Urban Sprawl and Social Capital: Evidence from Indonesian Cities 

(with Andrea Civelli, Arya Gaduh and Alex Rothenberg)

Forthcoming, Economic Journal  [Paper] [NBER Working Paper No. 30068]

We use detailed data from Indonesian cities to study how variation in density within urban areas affects social capital. For identification, we instrument density with soil characteristics, and control for community averages of observed characteristics. Under plausible assumptions, these controls address sorting on observables and unobservables. We find that lower density increases trust in neighbors and community participation. We also find that lower density is associated with lower interethnic tolerance, but this relationship is explained by sorting. Heterogeneity analysis suggests that crime in dense areas undermines community trust and participation, intensifying the negative impact of density.

Working Papers

When Regional Policies Fail: An Evaluation of Indonesia's Integrated Economic Development Zones 

(with A. V. Chari and Alex Rothenberg)  [Paper]


Many countries have used place-based policies to stimulate growth in lagging regions. We study Indonesia's Integrated Economic Development Zone (KAPET) program, which provided significant tax-breaks for firms locating in poorer districts in the Outer Islands. Along many dimensions, KAPET districts experienced no better development outcomes than their non-treated counterparts. The tax cuts neither encouraged greater firm entry, increased migration, nor raised local output. To investigate whether regional policies could have been redesigned to increase welfare and stimulate growth, we use a quantitative spatial model with multiple asymmetric regions, informal and formal sectors, costly trade, and costly migration.

Linguistic Distance,  Internal Migration and Welfare: Evidence from Indonesia  [Paper]

This paper quantifies the effects of cultural barriers on internal migration and welfare by exploiting rich ethnolinguistic data in Indonesia and a spatial equilibrium framework. I estimate internal migration gravity using linguistic distances as a proxy for cultural barriers and instrument for current linguistic differences using data from the 1930 colonial census. I find inverted U-shaped effects of linguistic distance on migration. Longer linguistic distance encourages migration for linguistically close location pairs, but the pattern inverts as linguistic distance grows. The effects are more prominent for unskilled and older populations. To quantify welfare and distributional implications of linguistic barriers, I further develop a quantitative spatial model with heterogeneous skill groups, incorporating linguistic distance as migration and trade barriers. I find that a simulated reduction in linguistic distances by extrapolating the historical migration trend generates smaller welfare gains but improve equity more than a similar reduction in geographic barriers.

Research in Progress

Steering and Spatial Mismatch 

(with Tianyun Zhu)  [New Draft Coming Soon]

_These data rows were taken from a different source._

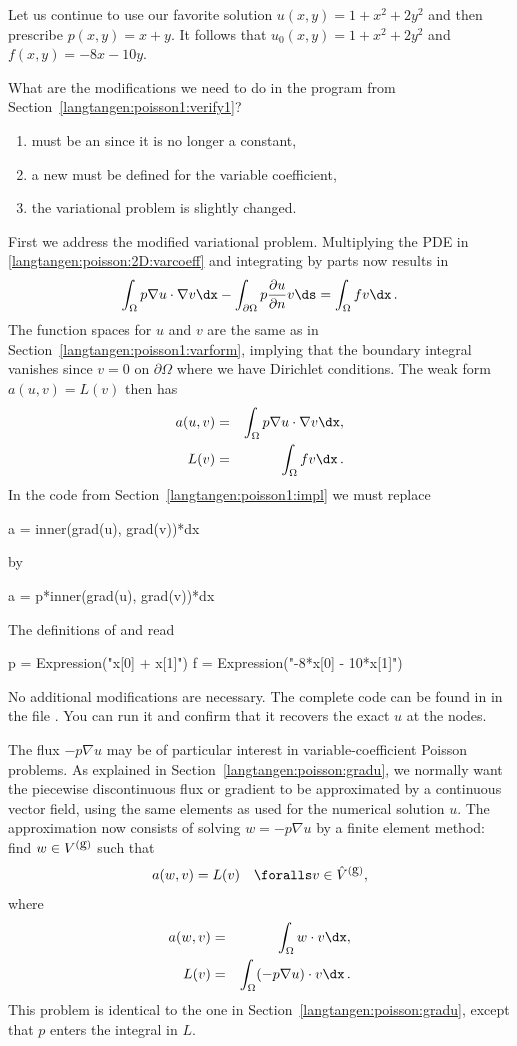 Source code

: Let us continue to use our favorite solution $u(x,y)=1+x^2+2y^2$ and
then prescribe $p(x,y)=x+y$. It follows that $u_0(x,y) = 1 + x^2 +
2y^2$ and $f(x,y)=-8x-10y$.

What are the modifications we need to do in the
 program from
Section~\ref{langtangen:poisson1:verify1}?
\begin{enumerate}
\item {} must be an  since it is no longer a constant,
\item a new   must be defined for the variable coefficient,
\item the variational problem is slightly changed.
\end{enumerate}
First we address the modified variational problem. Multiplying the PDE
in \eqref{langtangen:poisson:2D:varcoeff} and integrating by parts now
results in
%
\[ \int_\Omega p\nabla u\cdot\nabla v\dx -
\int_{\partial\Omega} p \frac{\partial u}{\partial n}v\ds = \int_\Omega
fv\dx\langtangenep\]
%
The function spaces for $u$ and $v$ are the same
as in Section~\ref{langtangen:poisson1:varform}, implying that the
boundary integral vanishes since $v=0$ on $\partial\Omega$ where we
have Dirichlet conditions.  The weak form $a(u,v)=L(v)$ then has
\begin{align}
a(u,v) &=& \int_\Omega p\nabla u\cdot\nabla v\dx,\\
L(v) &=& \int_\Omega fv\dx\langtangenep
\end{align}
In the code from Section~\ref{langtangen:poisson1:impl} we must replace
\begin{python}
a = inner(grad(u), grad(v))*dx
\end{python}
by
\begin{python}
a = p*inner(grad(u), grad(v))*dx
\end{python}
The definitions of  and  read
\begin{python}
p = Expression("x[0] + x[1]")
f = Expression("-8*x[0] - 10*x[1]")
\end{python}
No additional modifications are necessary. The complete code can be
found in in the file . You can run it and confirm
that it recovers the exact $u$ at the nodes.

The flux $-p\nabla u$ may be of particular interest in
variable-coefficient Poisson problems. As explained in
Section~\ref{langtangen:poisson:gradu}, we normally want the piecewise
discontinuous flux or gradient to be approximated by a continuous
vector field, using the same elements as used for the numerical
solution $u$. The approximation now consists of solving $w = -p\nabla
u$ by a finite element method: find $w\in V^{(\mbox{g})}$ such that
\begin{equation}
a(w, v) = L(v)\quad\foralls v\in \Vghat,
\end{equation}
where
\begin{eqnarray}
a(w, v) &=& \int_\Omega w\cdot v\dx,\\
L(v) &=& \int_\Omega (-p \nabla u)\cdot v\dx\langtangenep
\end{eqnarray}
This problem is identical to the one in Section~\ref{langtangen:poisson:gradu},
except that $p$ enters the integral in $L$.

In 1968, John Kain proposed the Spatial Mismatch Hypothesis: the high unemployment rate in central cities among blacks might be due to the suburbanization of jobs combined with housing discrimination keeping blacks from relocating accordingly. We use in-person housing audit study, Housing Discrimination Study 2012, combined with rich job access data to directly test the role played by housing discrimination in the Spatial Mismatch Hypothesis. We find suggestive evidence for discriminatory steering in the housing market that denies Hispanics' access to jobs but no decisive evidence for other minorities.

The Impact of Public Transit on Congestion and Pollution: Evidence from Jakarta’s MRT 

(with Prottoy Akbar, Arya Gaduh and Alex Rothenberg)

Automobile travel in urban areas is associated with several negative externalities, including traffic congestion and pollution. Public transit systems provide transport alternatives that potentially reduce those negative externalities. We use several data sources to estimate how the opening of Jakarta's MRT in April 2019 improved traffic and air quality for city residents. To estimate how the MRT system alleviated congestion, we use high frequency data from Google Maps to compare changes in travel times for routes lying close to the MRT corridor to changes in travel times for planned but unbuilt MRT routes. We use a similar strategy to estimate the impact of the MRT system on pollution using remotely sensed pollution measures from the European Space Agency's Sentinel-5 Precursor (S5P) satellite. Finally, we compare our estimates of the benefits of reduced congestion and improved air quality to the costs of building and operating the MRT system.